#### [TASK REQUIREMENTS]
Copy, from the data below, every line that has "based" in it.

#### [RECORDS FOR THE TASK]
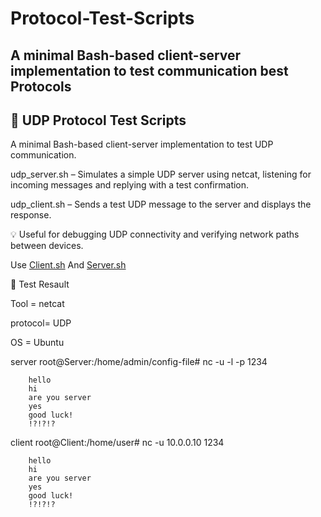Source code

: # Protocol-Test-Scripts
## A minimal Bash-based client-server implementation to test communication best Protocols


## 📡 UDP Protocol Test Scripts
A minimal Bash-based client-server implementation to test UDP communication.

udp_server.sh – Simulates a simple UDP server using netcat, listening for incoming messages and replying with a test confirmation.

udp_client.sh – Sends a test UDP message to the server and displays the response.

💡 Useful for debugging UDP connectivity and verifying network paths between devices.

Use [Client.sh](https://github.com/M0G3H/Protocol-Test-Scripts/blob/main/udp_client.sh) And [Server.sh](https://github.com/M0G3H/Protocol-Test-Scripts/blob/main/udp_server.sh)

🚀 Test Resault

Tool    = netcat

protocol= UDP

OS      = Ubuntu

server
		root@Server:/home/admin/config-file# nc -u -l -p 1234
  
		hello
		hi
		are you server
		yes
		good luck!
		!?!?!?

client
		root@Client:/home/user# nc -u 10.0.0.10 1234
  
		hello
		hi
		are you server
		yes
		good luck!
		!?!?!?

#### [EXERCISE ANSWER]
## A minimal Bash-based client-server implementation to test communication best Protocols
A minimal Bash-based client-server implementation to test UDP communication.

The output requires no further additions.